## [Brief]
Every line of the listing below should be written out exactly, minus its images.

## [The data]
****************

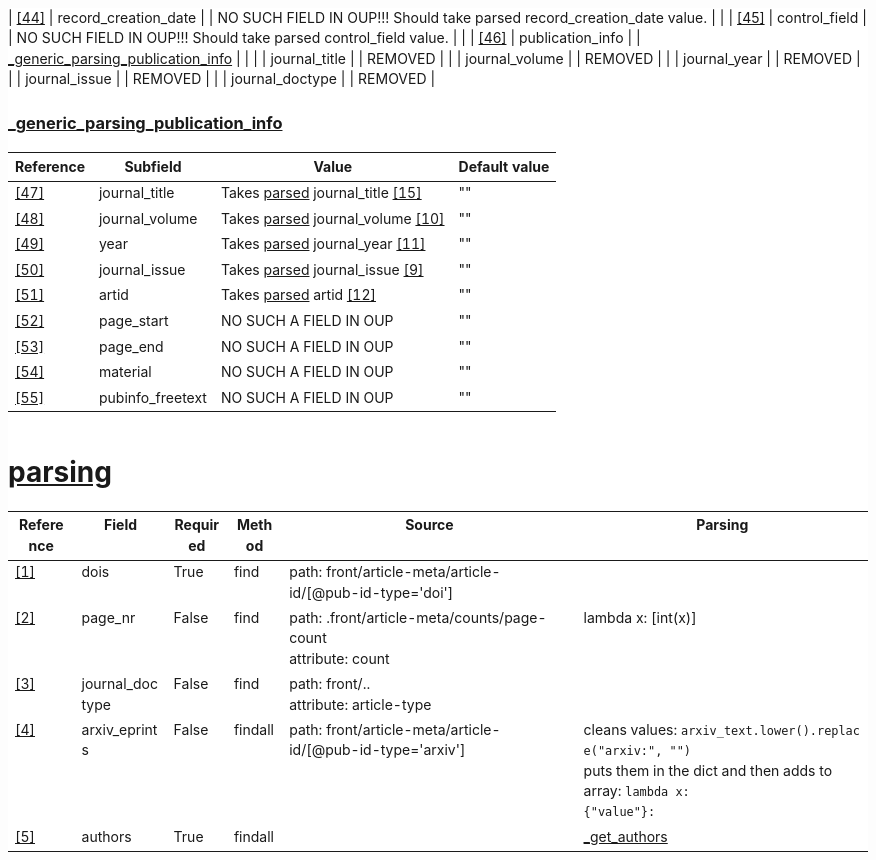 | <a id="44" href="#44">[44]</a> | record_creation_date   |           | NO SUCH FIELD IN OUP!!! Should take parsed record_creation_date value.                                                                                                           |               |
| <a id="45" href="#45">[45]</a> | control_field          |           | NO SUCH FIELD IN OUP!!! Should take parsed control_field value.                                                                                                                  |               |
| <a id="46" href="#46">[46]</a> | publication_info       |           | <a href="#_generic_parsing_publication_info">\_generic_parsing_publication_info</a>                                                                                              |               |
|                                | journal_title          |           | REMOVED                                                                                                                                                                          |
|                                | journal_volume         |           | REMOVED                                                                                                                                                                          |
|                                | journal_year           |           | REMOVED                                                                                                                                                                          |
|                                | journal_issue          |           | REMOVED                                                                                                                                                                          |
|                                | journal_doctype        |           | REMOVED                                                                                                                                                                          |

### [\_generic_parsing_publication_info](#_generic_parsing_publication_info)

| Reference                      | Subfield         | Value                                                                     | Default value |
| ------------------------------ | ---------------- | ------------------------------------------------------------------------- | ------------- |
| <a id="47" href="#47">[47]</a> | journal_title    | Takes <a href="#parsing">parsed</a> journal_title <a href="#15">[15]</a>  | ""            |
| <a id="48" href="#48">[48]</a> | journal_volume   | Takes <a href="#parsing">parsed</a> journal_volume <a href="#10">[10]</a> | ""            |
| <a id="49" href="#49">[49]</a> | year             | Takes <a href="#parsing">parsed</a> journal_year <a href="#11">[11]</a>   | ""            |
| <a id="50" href="#50">[50]</a> | journal_issue    | Takes <a href="#parsing">parsed</a> journal_issue <a href="#9">[9]</a>    | ""            |
| <a id="51" href="#51">[51]</a> | artid            | Takes <a href="#parsing">parsed</a> artid <a href="#12">[12]</a>          | ""            |
| <a id="52" href="#52">[52]</a> | page_start       | NO SUCH A FIELD IN OUP                                                    | ""            |
| <a id="53" href="#53">[53]</a> | page_end         | NO SUCH A FIELD IN OUP                                                    | ""            |
| <a id="54" href="#54">[54]</a> | material         | NO SUCH A FIELD IN OUP                                                    | ""            |
| <a id="55" href="#55">[55]</a> | pubinfo_freetext | NO SUCH A FIELD IN OUP                                                    | ""            |

# [parsing](#parsing)

| Reference                      | Field               | Required | Method  | Source                                                             | Parsing                                                                                                                                                     |
| ------------------------------ | ------------------- | -------- | ------- | ------------------------------------------------------------------ | ----------------------------------------------------------------------------------------------------------------------------------------------------------- |
| <a id="1" href="#1">[1]</a>    | dois                | True     | find    | path: front/article-meta/article-id/[@pub-id-type='doi']           |                                                                                                                                                             |
| <a id="2" href="#2">[2]</a>    | page_nr             | False    | find    | path: .front/article-meta/counts/page-count <br/> attribute: count | lambda x: [int(x)]                                                                                                                                          |
| <a id="3" href="#3">[3]</a>    | journal_doctype     | False    | find    | path: front/.. <br/> attribute: article-type                       |                                                                                                                                                             |
| <a id="4" href="#4">[4]</a>    | arxiv_eprints       | False    | findall | path: front/article-meta/article-id/[@pub-id-type='arxiv']         | cleans values: <code>arxiv_text.lower().replace("arxiv:", "")</code> <br/> puts them in the dict and then adds to array: <code>lambda x: {"value"}: </code> |
| <a id="5" href="#5">[5]</a>    | authors             | True     | findall |                                                                    | <a href="#_get_authors">\_get_authors</a>                                                                                                                   |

****************

## [Expected output]
 | <a id="44" href="#44">[44]</a> | record_creation_date   |           | NO SUCH FIELD IN OUP!!! Should take parsed record_creation_date value.                                                                                                           |               |
| <a id="45" href="#45">[45]</a> | control_field          |           | NO SUCH FIELD IN OUP!!! Should take parsed control_field value.                                                                                                                  |               |
| <a id="46" href="#46">[46]</a> | publication_info       |           | <a href="#_generic_parsing_publication_info">\_generic_parsing_publication_info</a>                                                                                              |               |
|                                | journal_title          |           | REMOVED                                                                                                                                                                          |
|                                | journal_volume         |           | REMOVED                                                                                                                                                                          |
|                                | journal_year           |           | REMOVED                                                                                                                                                                          |
|                                | journal_issue          |           | REMOVED                                                                                                                                                                          |
|                                | journal_doctype        |           | REMOVED                                                                                                                                                                          |

### [\_generic_parsing_publication_info](#_generic_parsing_publication_info)

| Reference                      | Subfield         | Value                                                                     | Default value |
| ------------------------------ | ---------------- | ------------------------------------------------------------------------- | ------------- |
| <a id="47" href="#47">[47]</a> | journal_title    | Takes <a href="#parsing">parsed</a> journal_title <a href="#15">[15]</a>  | ""            |
| <a id="48" href="#48">[48]</a> | journal_volume   | Takes <a href="#parsing">parsed</a> journal_volume <a href="#10">[10]</a> | ""            |
| <a id="49" href="#49">[49]</a> | year             | Takes <a href="#parsing">parsed</a> journal_year <a href="#11">[11]</a>   | ""            |
| <a id="50" href="#50">[50]</a> | journal_issue    | Takes <a href="#parsing">parsed</a> journal_issue <a href="#9">[9]</a>    | ""            |
| <a id="51" href="#51">[51]</a> | artid            | Takes <a href="#parsing">parsed</a> artid <a href="#12">[12]</a>          | ""            |
| <a id="52" href="#52">[52]</a> | page_start       | NO SUCH A FIELD IN OUP                                                    | ""            |
| <a id="53" href="#53">[53]</a> | page_end         | NO SUCH A FIELD IN OUP                                                    | ""            |
| <a id="54" href="#54">[54]</a> | material         | NO SUCH A FIELD IN OUP                                                    | ""            |
| <a id="55" href="#55">[55]</a> | pubinfo_freetext | NO SUCH A FIELD IN OUP                                                    | ""            |

# [parsing](#parsing)

| Reference                      | Field               | Required | Method  | Source                                                             | Parsing                                                                                                                                                     |
| ------------------------------ | ------------------- | -------- | ------- | ------------------------------------------------------------------ | ----------------------------------------------------------------------------------------------------------------------------------------------------------- |
| <a id="1" href="#1">[1]</a>    | dois                | True     | find    | path: front/article-meta/article-id/[@pub-id-type='doi']           |                                                                                                                                                             |
| <a id="2" href="#2">[2]</a>    | page_nr             | False    | find    | path: .front/article-meta/counts/page-count <br/> attribute: count | lambda x: [int(x)]                                                                                                                                          |
| <a id="3" href="#3">[3]</a>    | journal_doctype     | False    | find    | path: front/.. <br/> attribute: article-type                       |                                                                                                                                                             |
| <a id="4" href="#4">[4]</a>    | arxiv_eprints       | False    | findall | path: front/article-meta/article-id/[@pub-id-type='arxiv']         | cleans values: <code>arxiv_text.lower().replace("arxiv:", "")</code> <br/> puts them in the dict and then adds to array: <code>lambda x: {"value"}: </code> |
| <a id="5" href="#5">[5]</a>    | authors             | True     | findall |                                                                    | <a href="#_get_authors">\_get_authors</a>                                                                                                                   |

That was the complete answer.